Dataset records:
● ● ●
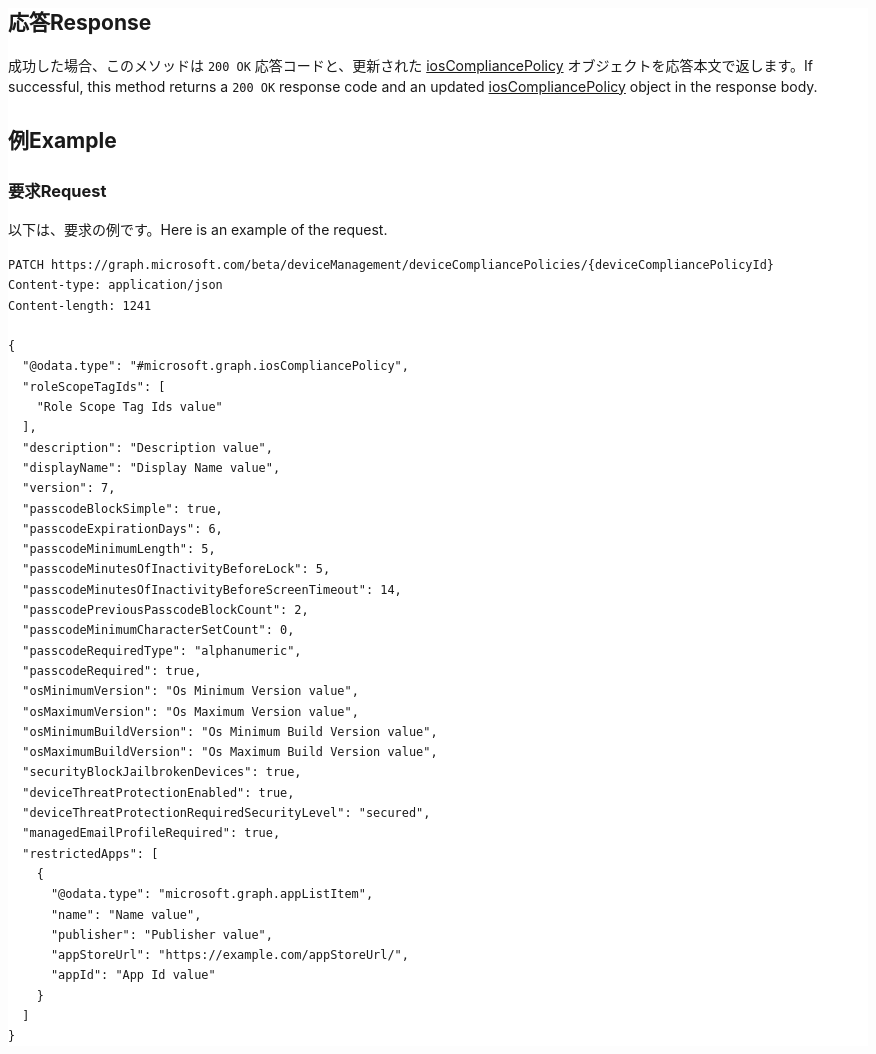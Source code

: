 ## <a name="response"></a><span data-ttu-id="1abed-220">応答</span><span class="sxs-lookup"><span data-stu-id="1abed-220">Response</span></span>
<span data-ttu-id="1abed-221">成功した場合、このメソッドは `200 OK` 応答コードと、更新された [iosCompliancePolicy](../resources/intune-deviceconfig-ioscompliancepolicy.md) オブジェクトを応答本文で返します。</span><span class="sxs-lookup"><span data-stu-id="1abed-221">If successful, this method returns a `200 OK` response code and an updated [iosCompliancePolicy](../resources/intune-deviceconfig-ioscompliancepolicy.md) object in the response body.</span></span>

## <a name="example"></a><span data-ttu-id="1abed-222">例</span><span class="sxs-lookup"><span data-stu-id="1abed-222">Example</span></span>

### <a name="request"></a><span data-ttu-id="1abed-223">要求</span><span class="sxs-lookup"><span data-stu-id="1abed-223">Request</span></span>
<span data-ttu-id="1abed-224">以下は、要求の例です。</span><span class="sxs-lookup"><span data-stu-id="1abed-224">Here is an example of the request.</span></span>
``` http
PATCH https://graph.microsoft.com/beta/deviceManagement/deviceCompliancePolicies/{deviceCompliancePolicyId}
Content-type: application/json
Content-length: 1241

{
  "@odata.type": "#microsoft.graph.iosCompliancePolicy",
  "roleScopeTagIds": [
    "Role Scope Tag Ids value"
  ],
  "description": "Description value",
  "displayName": "Display Name value",
  "version": 7,
  "passcodeBlockSimple": true,
  "passcodeExpirationDays": 6,
  "passcodeMinimumLength": 5,
  "passcodeMinutesOfInactivityBeforeLock": 5,
  "passcodeMinutesOfInactivityBeforeScreenTimeout": 14,
  "passcodePreviousPasscodeBlockCount": 2,
  "passcodeMinimumCharacterSetCount": 0,
  "passcodeRequiredType": "alphanumeric",
  "passcodeRequired": true,
  "osMinimumVersion": "Os Minimum Version value",
  "osMaximumVersion": "Os Maximum Version value",
  "osMinimumBuildVersion": "Os Minimum Build Version value",
  "osMaximumBuildVersion": "Os Maximum Build Version value",
  "securityBlockJailbrokenDevices": true,
  "deviceThreatProtectionEnabled": true,
  "deviceThreatProtectionRequiredSecurityLevel": "secured",
  "managedEmailProfileRequired": true,
  "restrictedApps": [
    {
      "@odata.type": "microsoft.graph.appListItem",
      "name": "Name value",
      "publisher": "Publisher value",
      "appStoreUrl": "https://example.com/appStoreUrl/",
      "appId": "App Id value"
    }
  ]
}
```
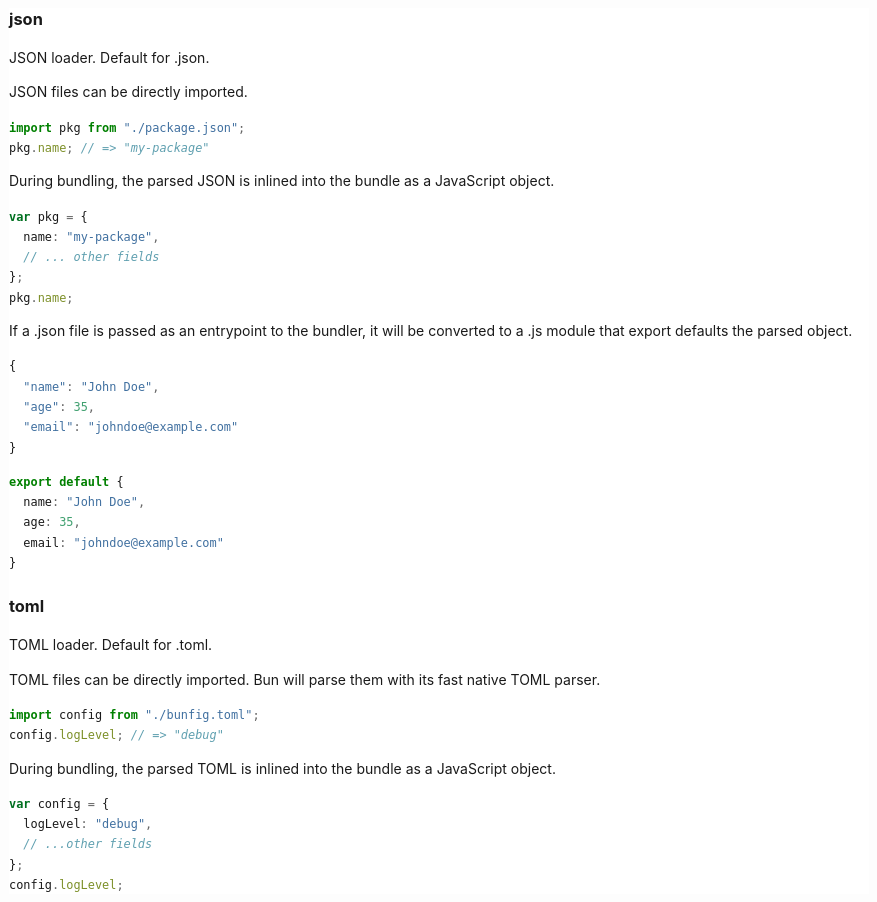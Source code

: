 ### json

JSON loader. Default for .json.

JSON files can be directly imported.

```typescript
import pkg from "./package.json";
pkg.name; // => "my-package"
```

During bundling, the parsed JSON is inlined into the bundle as a JavaScript object.

```typescript
var pkg = {
  name: "my-package",
  // ... other fields
};
pkg.name;
```

If a .json file is passed as an entrypoint to the bundler, it will be converted to a .js module that export defaults the parsed object.

```typescript
{
  "name": "John Doe",
  "age": 35,
  "email": "johndoe@example.com"
}
```

```typescript
export default {
  name: "John Doe",
  age: 35,
  email: "johndoe@example.com"
}
```

### toml

TOML loader. Default for .toml.

TOML files can be directly imported. Bun will parse them with its fast native TOML parser.

```typescript
import config from "./bunfig.toml";
config.logLevel; // => "debug"
```

During bundling, the parsed TOML is inlined into the bundle as a JavaScript object.

```typescript
var config = {
  logLevel: "debug",
  // ...other fields
};
config.logLevel;
```
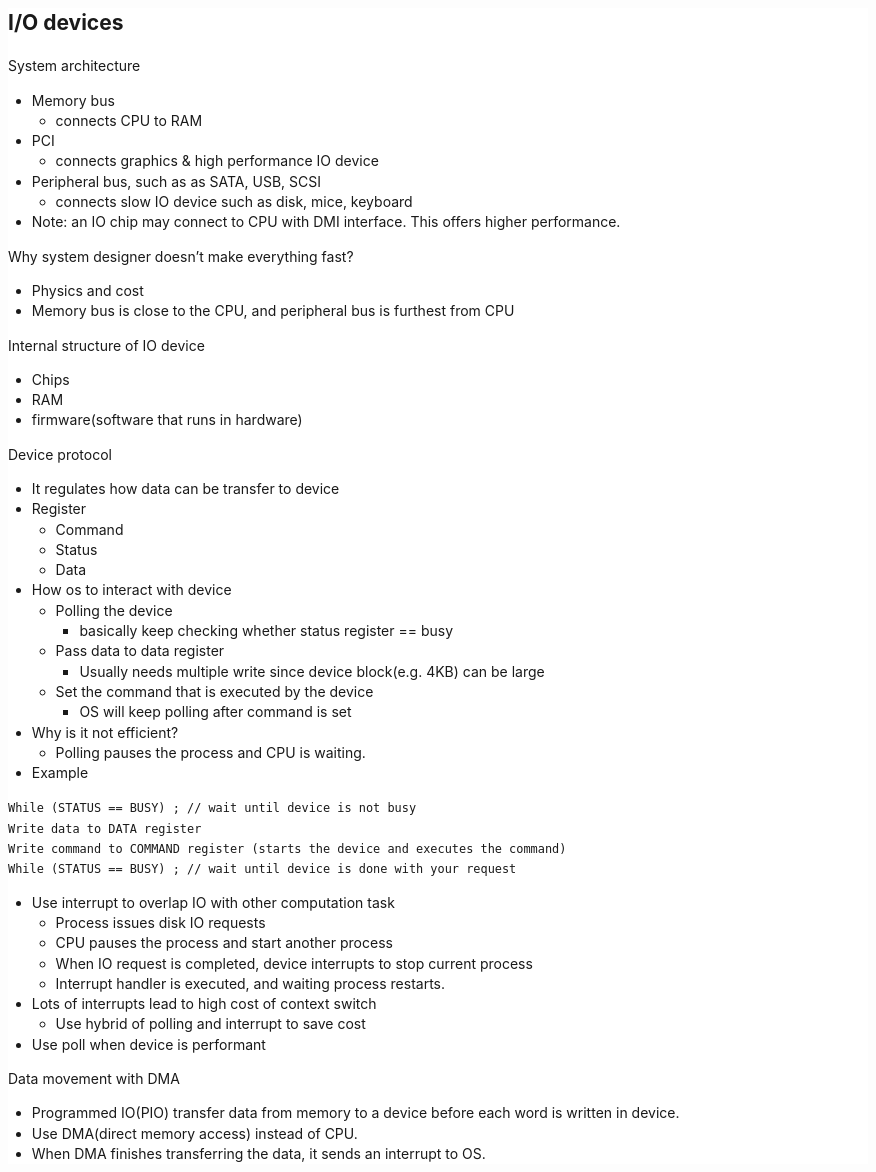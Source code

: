 ## I/O devices

System architecture
- Memory bus
    - connects CPU to RAM
- PCI
    - connects graphics & high performance IO device
- Peripheral bus, such as as SATA, USB, SCSI
    - connects slow IO device such as disk, mice, keyboard
- Note: an IO chip may connect to CPU with DMI interface. This offers higher performance.

Why system designer doesn’t make everything fast?
- Physics and cost
- Memory bus is close to the CPU, and peripheral bus is furthest from CPU

Internal structure of IO device
- Chips
- RAM
- firmware(software that runs in hardware)

Device protocol
- It regulates how data can be transfer to device
- Register
    - Command
    - Status
    - Data
- How os to interact with device
    - Polling the device
        - basically keep checking whether status register == busy
    - Pass data to data register
        - Usually needs multiple write since device block(e.g. 4KB) can be large
    - Set the command that is executed by the device
        - OS will keep polling after command is set
- Why is it not efficient?
    - Polling pauses the process and CPU is waiting.
- Example
```
While (STATUS == BUSY) ; // wait until device is not busy
Write data to DATA register
Write command to COMMAND register (starts the device and executes the command)
While (STATUS == BUSY) ; // wait until device is done with your request
```
- Use interrupt to overlap IO with other computation task
    - Process issues disk IO requests
    - CPU pauses the process and start another process
    - When IO request is completed, device interrupts to stop current process
    - Interrupt handler is executed, and waiting process restarts.
- Lots of interrupts lead to high cost of context switch
    - Use hybrid of polling and interrupt to save cost
- Use poll when device is performant

Data movement with DMA
- Programmed IO(PIO) transfer data from memory to a device before each word is written in device.
- Use DMA(direct memory access) instead of CPU.
- When DMA finishes transferring the data, it sends an interrupt to OS.
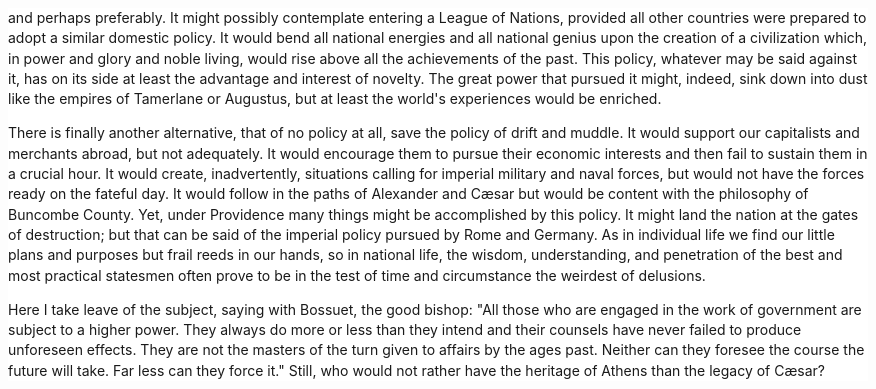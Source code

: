 and perhaps preferably. It might possibly contemplate
entering a League of Nations, provided all other countries
were prepared to adopt a similar domestic policy. It would
bend all national energies and all national genius upon the
creation of a civilization which, in power and glory and
noble living, would rise above all the achievements of the
past. This policy, whatever may be said against it, has on
its side at least the advantage and interest of novelty. The
great power that pursued it might, indeed, sink down into
dust like the empires of Tamerlane or Augustus, but at
least the world's experiences would be enriched.

There is finally another alternative, that of no policy at
all, save the policy of drift and muddle. It would support
our capitalists and merchants abroad, but not adequately.
It would encourage them to pursue their economic interests
and then fail to sustain them in a crucial hour. It
would create, inadvertently, situations calling for imperial
military and naval forces, but would not have the forces
ready on the fateful day. It would follow in the paths of
Alexander and Cæsar but would be content with the
philosophy of Buncombe County. Yet, under Providence
many things might be accomplished by this policy. It might
land the nation at the gates of destruction; but that can
be said of the imperial policy pursued by Rome and
Germany. As in individual life we find our little plans and
purposes but frail reeds in our hands, so in national life,
the wisdom, understanding, and penetration of the best
and most practical statesmen often prove to be in the
test of time and circumstance the weirdest of delusions.

Here I take leave of the subject, saying with Bossuet,
the good bishop: "All those who are engaged in the work
of government are subject to a higher power. They always
do more or less than they intend and their counsels have
never failed to produce unforeseen effects. They are not
the masters of the turn given to affairs by the ages past.
Neither can they foresee the course the future will take.
Far less can they force it." Still, who would not rather
have the heritage of Athens than the legacy of Cæsar?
● ● ●
# Activity
Where does the string "johndoe" appear in the records above? Return every line that holds it.

# Result of this task
  "email": "johndoe@example.com"
  email: "johndoe@example.com"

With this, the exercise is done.